Optionally, when the first lyrics in the lyric text do not correspond to the second lyrics of the preset target song, splicing and/or cutting the first phonemes to obtain third phonemes corresponding to the second phonemes; determining a third duration of a third phoneme according to the first duration of the first phoneme; scaling the first spectral feature according to a preset second duration of a second phoneme of the target song and a preset third duration of a third phoneme to obtain a third spectral feature; and synthesizing the third spectral feature and the preset fundamental frequency of the target song to obtain the synthesized singing voice.

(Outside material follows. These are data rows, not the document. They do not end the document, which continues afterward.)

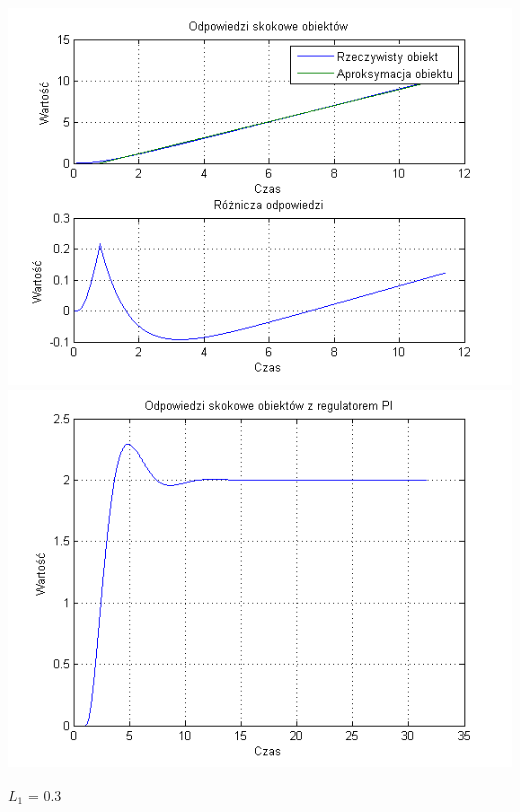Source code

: \documentclass[10pt,a4paper]{article}
\begin{document}
\begin{center}
\includegraphics[scale=1]{images/jeden/skrypt_141.png}\\
\includegraphics[scale=1]{images/jeden/skrypt_142.png}\\
\end{center}
\newpage
$L_1$ = 0.3
\end{document}
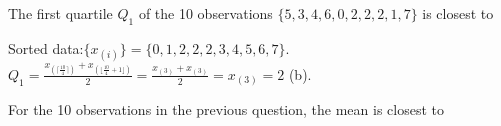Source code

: \documentclass[bigtut]{tutorial}
\begin{document}
\begin{tutorial}
\begin{questions}
   
\question 
 The first quartile $Q_1$ of the 10 observations $\{ 5, 3, 4, 6, 0, 2, 2, 2, 1, 7 \}$ is closest to

\begin{solution}
Sorted data:$\{ x_{(i)} \} =  \{ 0,1,2,2,2,3,4,5,6,7 \}$. \\
$Q_{1} = \frac{ x_{(\lceil \frac{10}{4}  \rceil  )} + x_{( \lfloor\frac{10}{4} +1  \rfloor )} }{2} = \frac{ x_{(3)} + x_{(3)} }{2} = x_{(3)} = 2$ (b). \\
\end{solution}

\question
For the 10 observations in the previous question, the mean is closest to
\end{questions}
\end{tutorial}
\end{document}
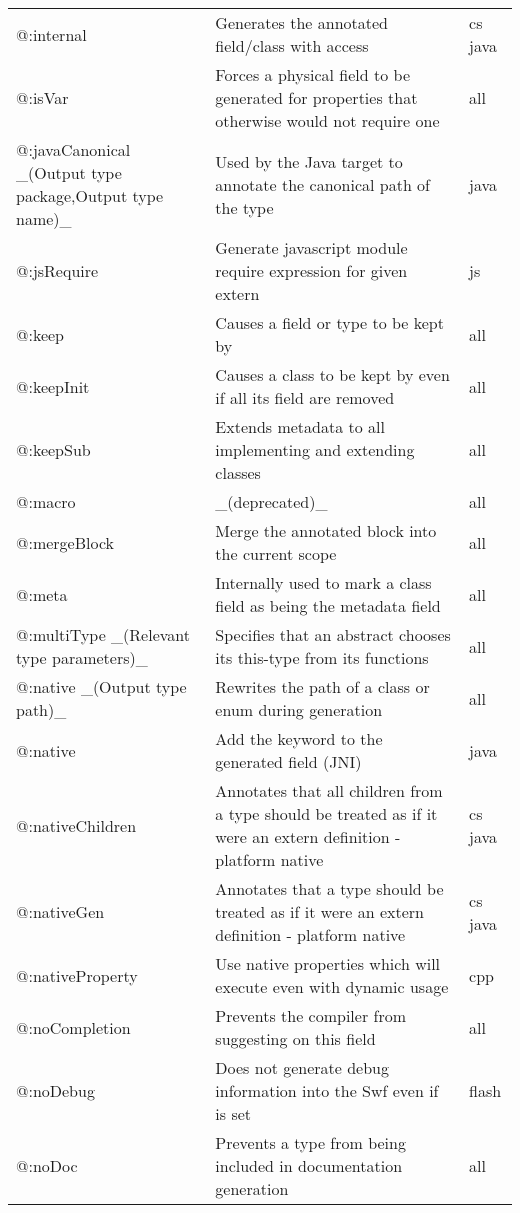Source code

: \begin{center}
\begin{tabular}{| l | l | l |}
	@:internal  &  Generates the annotated field/class with \expr{internal} access  &  cs  java \\
	@:isVar  &  Forces a physical field to be generated for properties that otherwise would not require one  &  all \\
	@:javaCanonical \_(Output type package,Output type name)\_ &  Used by the Java target to annotate the canonical path of the type  &  java \\
	@:jsRequire  &  Generate javascript module require expression for given extern  &  js \\
	@:keep   &  Causes a field or type to be kept by \tref{DCE}{cr-dce}  &  all \\
	@:keepInit  &  Causes a class to be kept by \tref{DCE}{cr-dce} even if all its field are removed  &  all \\
	@:keepSub &  Extends \expr{@:keep} metadata to all implementing and extending classes  &  all \\
	@:macro  &  \_(deprecated)\_  &  all \\
	@:mergeBlock  &  Merge the annotated block into the current scope  &  all \\
	@:meta   &  Internally used to mark a class field as being the metadata field  &  all \\
	@:multiType \_(Relevant type parameters)\_  &  Specifies that an abstract chooses its this-type from its \expr{@:to} functions  &  all \\
	@:native \_(Output type path)\_  &  Rewrites the path of a class or enum during generation  &  all \\
	@:native  &  Add the \expr{native} keyword to the generated field (JNI)  &  java \\
	@:nativeChildren  &  Annotates that all children from a type should be treated as if it were an extern definition - platform native  &  cs java \\
	@:nativeGen  &  Annotates that a type should be treated as if it were an extern definition - platform native  &  cs  java \\
	@:nativeProperty  &  Use native properties which will execute even with dynamic usage  &  cpp \\
	@:noCompletion  &  Prevents the compiler from suggesting \tref{completion}{cr-completion} on this field  &  all \\
	@:noDebug &  Does not generate debug information into the Swf even if \expr{-debug} is set   &  flash \\
	@:noDoc  &  Prevents a type from being included in documentation generation  &  all \\

\end{tabular}
\end{center}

Optionally, before synthesizing the second spectral feature and the preset first fundamental frequency of the target song to obtain the synthesized singing voice, the singing voice synthesizing method further includes: determining a second fundamental frequency of the audio; determining a zero value in the second fundamental frequency; determining zero values in a first fundamental frequency of a preset target song; interpolating zero values in the first fundamental frequency to non-zero values; the non-zero values in the first fundamental frequency are adjusted in accordance with the zero values in the second fundamental frequency.

Optionally, after synthesizing the second spectral feature and the preset first fundamental frequency of the target song to obtain a synthesized singing voice, the singing voice synthesizing method further includes: performing voice changing processing on the synthesized singing voice; and filtering the synthesized singing voice after the voice changing processing.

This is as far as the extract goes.